* [WHAT THE TASK ASKS] Search the listing for the word "студентов" and return each line that contains it.

[[ EXERCISE MATERIALS open ]]

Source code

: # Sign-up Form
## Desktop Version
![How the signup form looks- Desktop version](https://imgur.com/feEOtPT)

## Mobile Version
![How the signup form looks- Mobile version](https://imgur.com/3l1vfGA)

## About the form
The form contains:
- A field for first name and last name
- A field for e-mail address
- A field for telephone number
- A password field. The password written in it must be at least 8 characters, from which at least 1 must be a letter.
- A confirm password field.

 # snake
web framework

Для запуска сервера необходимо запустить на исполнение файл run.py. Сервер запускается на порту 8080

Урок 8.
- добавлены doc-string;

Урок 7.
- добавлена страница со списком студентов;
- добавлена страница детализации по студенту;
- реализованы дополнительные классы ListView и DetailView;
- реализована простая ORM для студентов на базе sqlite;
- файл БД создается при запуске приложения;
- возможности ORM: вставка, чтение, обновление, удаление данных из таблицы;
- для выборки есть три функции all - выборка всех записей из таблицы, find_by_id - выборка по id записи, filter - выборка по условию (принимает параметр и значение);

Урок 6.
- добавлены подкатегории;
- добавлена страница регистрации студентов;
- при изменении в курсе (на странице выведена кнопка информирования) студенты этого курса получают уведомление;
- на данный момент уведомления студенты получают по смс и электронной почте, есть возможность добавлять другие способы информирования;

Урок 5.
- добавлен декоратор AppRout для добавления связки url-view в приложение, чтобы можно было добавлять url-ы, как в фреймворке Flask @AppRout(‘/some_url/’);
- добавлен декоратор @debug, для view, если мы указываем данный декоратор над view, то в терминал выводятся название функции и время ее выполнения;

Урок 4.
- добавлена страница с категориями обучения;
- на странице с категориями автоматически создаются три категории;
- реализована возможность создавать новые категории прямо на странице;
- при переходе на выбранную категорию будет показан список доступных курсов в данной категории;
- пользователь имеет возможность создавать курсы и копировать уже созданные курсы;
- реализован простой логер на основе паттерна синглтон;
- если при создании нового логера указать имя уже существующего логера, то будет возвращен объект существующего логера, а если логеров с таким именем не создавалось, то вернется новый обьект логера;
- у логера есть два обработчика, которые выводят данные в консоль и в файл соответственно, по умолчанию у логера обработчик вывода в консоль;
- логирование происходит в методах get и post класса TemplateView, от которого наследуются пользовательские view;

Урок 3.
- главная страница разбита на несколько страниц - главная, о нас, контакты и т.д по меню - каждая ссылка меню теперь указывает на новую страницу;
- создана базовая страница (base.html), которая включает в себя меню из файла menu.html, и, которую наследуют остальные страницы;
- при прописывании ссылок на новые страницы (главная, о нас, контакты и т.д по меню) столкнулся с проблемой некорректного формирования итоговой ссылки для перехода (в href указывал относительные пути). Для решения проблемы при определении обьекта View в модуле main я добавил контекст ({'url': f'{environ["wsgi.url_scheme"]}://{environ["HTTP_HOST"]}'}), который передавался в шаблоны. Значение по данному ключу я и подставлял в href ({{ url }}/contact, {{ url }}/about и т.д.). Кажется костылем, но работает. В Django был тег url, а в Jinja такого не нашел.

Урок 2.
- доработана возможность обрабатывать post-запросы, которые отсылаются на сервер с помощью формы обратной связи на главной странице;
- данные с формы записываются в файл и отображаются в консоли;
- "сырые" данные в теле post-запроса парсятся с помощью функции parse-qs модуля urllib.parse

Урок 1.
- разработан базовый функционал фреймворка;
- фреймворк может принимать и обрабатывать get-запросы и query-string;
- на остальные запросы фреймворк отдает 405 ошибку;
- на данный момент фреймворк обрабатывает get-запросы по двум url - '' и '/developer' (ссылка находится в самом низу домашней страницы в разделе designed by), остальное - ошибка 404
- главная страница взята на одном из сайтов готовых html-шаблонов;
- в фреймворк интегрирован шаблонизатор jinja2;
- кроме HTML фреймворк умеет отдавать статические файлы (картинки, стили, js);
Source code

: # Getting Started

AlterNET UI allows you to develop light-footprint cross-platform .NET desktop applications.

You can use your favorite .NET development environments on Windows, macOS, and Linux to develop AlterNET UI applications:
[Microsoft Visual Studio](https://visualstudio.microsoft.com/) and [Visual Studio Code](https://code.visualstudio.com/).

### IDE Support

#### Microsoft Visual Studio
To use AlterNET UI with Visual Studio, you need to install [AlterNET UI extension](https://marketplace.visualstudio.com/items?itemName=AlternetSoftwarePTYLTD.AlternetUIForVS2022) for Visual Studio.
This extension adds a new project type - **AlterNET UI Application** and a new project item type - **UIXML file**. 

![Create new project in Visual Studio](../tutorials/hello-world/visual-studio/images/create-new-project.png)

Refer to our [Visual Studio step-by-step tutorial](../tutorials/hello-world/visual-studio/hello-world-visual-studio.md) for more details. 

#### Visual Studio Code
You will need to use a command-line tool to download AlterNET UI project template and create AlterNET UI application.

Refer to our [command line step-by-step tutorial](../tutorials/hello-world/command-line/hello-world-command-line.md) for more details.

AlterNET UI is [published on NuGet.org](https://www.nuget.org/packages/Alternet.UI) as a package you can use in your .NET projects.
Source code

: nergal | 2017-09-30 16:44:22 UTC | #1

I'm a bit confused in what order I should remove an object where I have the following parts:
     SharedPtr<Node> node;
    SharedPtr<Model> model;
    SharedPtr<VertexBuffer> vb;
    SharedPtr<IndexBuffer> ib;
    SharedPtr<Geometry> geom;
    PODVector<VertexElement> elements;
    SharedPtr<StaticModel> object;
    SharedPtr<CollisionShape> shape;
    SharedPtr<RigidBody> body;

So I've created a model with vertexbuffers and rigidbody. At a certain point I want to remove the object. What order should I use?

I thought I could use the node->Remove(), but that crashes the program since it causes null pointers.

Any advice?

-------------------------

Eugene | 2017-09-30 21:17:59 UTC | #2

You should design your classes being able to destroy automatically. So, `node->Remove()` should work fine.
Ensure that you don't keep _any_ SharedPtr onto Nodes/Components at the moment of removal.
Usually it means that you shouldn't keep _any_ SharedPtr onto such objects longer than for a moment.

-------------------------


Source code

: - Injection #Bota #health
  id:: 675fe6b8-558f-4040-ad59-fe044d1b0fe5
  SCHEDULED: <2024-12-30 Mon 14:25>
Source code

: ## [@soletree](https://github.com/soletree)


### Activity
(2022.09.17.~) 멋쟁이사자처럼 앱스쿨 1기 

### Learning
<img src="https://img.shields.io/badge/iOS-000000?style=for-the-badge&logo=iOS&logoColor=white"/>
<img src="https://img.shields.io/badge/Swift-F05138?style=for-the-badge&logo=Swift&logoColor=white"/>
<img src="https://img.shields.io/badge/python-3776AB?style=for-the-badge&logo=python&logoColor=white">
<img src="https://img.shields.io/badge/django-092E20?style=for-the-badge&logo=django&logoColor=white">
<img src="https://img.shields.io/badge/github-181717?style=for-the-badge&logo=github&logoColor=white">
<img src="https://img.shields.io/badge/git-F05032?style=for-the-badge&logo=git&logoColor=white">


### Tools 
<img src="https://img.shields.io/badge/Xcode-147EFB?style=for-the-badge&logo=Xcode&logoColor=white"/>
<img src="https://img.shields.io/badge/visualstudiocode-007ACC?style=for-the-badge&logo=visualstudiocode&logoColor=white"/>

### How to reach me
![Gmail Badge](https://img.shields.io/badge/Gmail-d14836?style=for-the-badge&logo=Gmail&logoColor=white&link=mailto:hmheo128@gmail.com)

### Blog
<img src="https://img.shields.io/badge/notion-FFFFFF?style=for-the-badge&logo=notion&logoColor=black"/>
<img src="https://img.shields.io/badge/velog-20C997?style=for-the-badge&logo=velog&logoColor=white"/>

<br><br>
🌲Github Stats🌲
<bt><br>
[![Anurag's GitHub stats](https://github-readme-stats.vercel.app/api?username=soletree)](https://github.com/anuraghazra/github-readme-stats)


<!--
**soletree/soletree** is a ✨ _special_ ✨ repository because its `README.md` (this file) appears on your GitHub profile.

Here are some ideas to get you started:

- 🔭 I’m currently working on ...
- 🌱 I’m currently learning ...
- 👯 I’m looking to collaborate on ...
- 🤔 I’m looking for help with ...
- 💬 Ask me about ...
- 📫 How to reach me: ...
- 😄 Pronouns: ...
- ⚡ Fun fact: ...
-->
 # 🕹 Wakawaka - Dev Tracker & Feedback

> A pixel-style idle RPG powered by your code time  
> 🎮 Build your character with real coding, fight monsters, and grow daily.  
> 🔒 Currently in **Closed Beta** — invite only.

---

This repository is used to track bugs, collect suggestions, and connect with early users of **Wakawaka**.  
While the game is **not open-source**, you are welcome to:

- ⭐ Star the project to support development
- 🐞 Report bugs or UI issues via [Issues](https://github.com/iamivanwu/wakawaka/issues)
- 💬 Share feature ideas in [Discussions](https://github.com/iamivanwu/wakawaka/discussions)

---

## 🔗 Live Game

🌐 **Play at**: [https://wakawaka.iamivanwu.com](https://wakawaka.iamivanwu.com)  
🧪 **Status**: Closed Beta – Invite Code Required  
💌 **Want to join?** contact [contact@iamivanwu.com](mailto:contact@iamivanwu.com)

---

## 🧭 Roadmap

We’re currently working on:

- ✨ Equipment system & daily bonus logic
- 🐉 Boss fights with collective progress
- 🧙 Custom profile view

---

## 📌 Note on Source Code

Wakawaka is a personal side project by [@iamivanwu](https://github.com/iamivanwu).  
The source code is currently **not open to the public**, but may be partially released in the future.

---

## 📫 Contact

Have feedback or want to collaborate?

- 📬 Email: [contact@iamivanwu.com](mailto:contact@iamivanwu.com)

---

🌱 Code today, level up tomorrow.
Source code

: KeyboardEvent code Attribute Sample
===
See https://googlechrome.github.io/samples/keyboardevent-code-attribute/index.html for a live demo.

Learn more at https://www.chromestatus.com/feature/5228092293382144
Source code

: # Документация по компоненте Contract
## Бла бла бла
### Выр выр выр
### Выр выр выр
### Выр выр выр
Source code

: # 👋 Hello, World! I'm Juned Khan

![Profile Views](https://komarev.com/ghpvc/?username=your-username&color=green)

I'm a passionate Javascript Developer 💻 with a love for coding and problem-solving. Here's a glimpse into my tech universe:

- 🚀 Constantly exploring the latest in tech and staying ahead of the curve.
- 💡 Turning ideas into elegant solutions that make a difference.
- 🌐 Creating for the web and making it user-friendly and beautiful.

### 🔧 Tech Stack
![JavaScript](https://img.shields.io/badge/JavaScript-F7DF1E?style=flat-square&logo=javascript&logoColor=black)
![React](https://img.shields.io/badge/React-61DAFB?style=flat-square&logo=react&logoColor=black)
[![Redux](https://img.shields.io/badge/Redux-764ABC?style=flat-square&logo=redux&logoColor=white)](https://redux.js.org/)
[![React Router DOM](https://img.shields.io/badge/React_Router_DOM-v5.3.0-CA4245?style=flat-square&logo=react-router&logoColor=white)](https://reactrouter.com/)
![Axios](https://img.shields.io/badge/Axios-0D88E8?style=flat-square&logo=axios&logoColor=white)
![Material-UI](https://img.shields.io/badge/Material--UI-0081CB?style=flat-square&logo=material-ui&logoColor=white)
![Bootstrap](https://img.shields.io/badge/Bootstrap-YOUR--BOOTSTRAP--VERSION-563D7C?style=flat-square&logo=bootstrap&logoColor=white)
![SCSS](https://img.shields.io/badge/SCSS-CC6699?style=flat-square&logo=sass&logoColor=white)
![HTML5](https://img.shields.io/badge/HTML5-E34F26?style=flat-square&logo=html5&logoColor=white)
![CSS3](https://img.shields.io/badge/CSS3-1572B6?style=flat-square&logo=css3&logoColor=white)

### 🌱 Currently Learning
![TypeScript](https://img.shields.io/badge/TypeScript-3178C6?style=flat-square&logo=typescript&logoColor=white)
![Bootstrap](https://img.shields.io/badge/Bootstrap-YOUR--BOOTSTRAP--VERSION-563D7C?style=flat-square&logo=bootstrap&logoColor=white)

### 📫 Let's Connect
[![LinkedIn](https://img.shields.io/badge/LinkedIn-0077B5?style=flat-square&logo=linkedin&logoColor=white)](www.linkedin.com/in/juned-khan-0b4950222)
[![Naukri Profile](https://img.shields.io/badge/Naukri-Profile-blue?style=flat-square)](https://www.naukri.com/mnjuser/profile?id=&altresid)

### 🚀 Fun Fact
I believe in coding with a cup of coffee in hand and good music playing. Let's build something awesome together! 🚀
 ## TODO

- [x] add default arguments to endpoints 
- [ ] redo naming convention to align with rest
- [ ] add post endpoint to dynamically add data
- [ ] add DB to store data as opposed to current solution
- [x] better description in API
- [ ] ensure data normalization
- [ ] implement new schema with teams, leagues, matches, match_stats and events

[[ EXERCISE MATERIALS closed ]]

* [ANSWER BOX]
- добавлена страница со списком студентов;
- реализована простая ORM для студентов на базе sqlite;
- добавлена страница регистрации студентов;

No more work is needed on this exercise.